Don't get me wrong I've gone to a buddy's shop and used his drum sander and he has come over and used my shop to build a Christmas present for his wife. I think this type of "borrowing" is a little different than someone showing up at your door with a shopping list - not to mention I've known Steve for over 20 years.

Where do you stand? Do you loan your tools out? Do you borrow tools?


----------



## nailbanger2 (Oct 17, 2009)

I have used that same argument with someone at a job, another contractor. It wasn't even a "tool" per se, he was going to the dump with a trailor and wanted to use my blue tarp (40×20) that I use to protect floors from drywall mud, and paint. I told him no, that that tarp wasn't purchased to be wind whipped up against construction debris at 60 mph. He said if there was any damage, he'd buy me a new one. I said "the Home Depot is on the way to the dump".

Does that answer your question? (I know, it's not really a question, is it?)


----------



## hairy (Sep 23, 2008)

In my line of work, special tools are the norm. Borrowing / loaning tools and helping others / asking for help is a part of the job, we're not flat rate.

If I needed to borrow a tool a second time, I bought it.

In your case, I would have played it the way you did.


----------



## jusfine (May 22, 2010)

I like your dad's rules.

I have lent smaller tools to my brother, and a few others I trust (without any incident), but certainly don't make it a habit.

On your last point, about going to a buddy's shop and using his tools, I would comfortable with it as well if there was an exchange as you indicate.

But I can tell you from experience that when a neighbour and a co-worker called to ask me if "we" could thickness a few pieces of oak, and I agreed, he brought in 10 pieces of 15/16ths x 9" wide x 10' long and wanted them taken down to 5/8".
It was a very long hour for me jointing and thickness planing when I envisioned 15 minutes, so one should be careful with that side of it too!

Obviously the "we" turned into me…

On the other hand, a friend and I trade bobcat attachments which are substantially more money than some shop tools, but we both know how they operate and can afford to replace them if required. We have made purchases knowing that we will share them, so that is almost a different thing entirely.

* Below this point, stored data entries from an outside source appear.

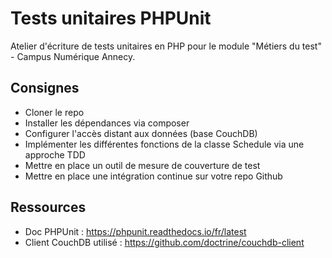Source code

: # Tests unitaires PHPUnit

Atelier d'écriture de tests unitaires en PHP pour le module "Métiers du test" - Campus Numérique Annecy.

## Consignes

* Cloner le repo
* Installer les dépendances via composer
* Configurer l'accès distant aux données (base CouchDB)
* Implémenter les différentes fonctions de la classe Schedule via une approche TDD
* Mettre en place un outil de mesure de couverture de test
* Mettre en place une intégration continue sur votre repo Github

## Ressources

* Doc PHPUnit : https://phpunit.readthedocs.io/fr/latest
* Client CouchDB utilisé : https://github.com/doctrine/couchdb-client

You made the right choice, in my opinion.


----------



## stefang (Apr 9, 2009)

Loaning out tools to fellow woodworkers/friends you know and trust is quite different than loaning to a neighbor you hardly know. I sure wouldn't.


----------



## sbryan55 (Dec 8, 2007)

I "loan" my hand tools out all the time- to my sons. The only trouble is the tools never seem to make it back to my shop so I end up either trying to remember to get them back when I visit the grandkids or simply using this as an excuse (which is what usually happens) to buy new ones.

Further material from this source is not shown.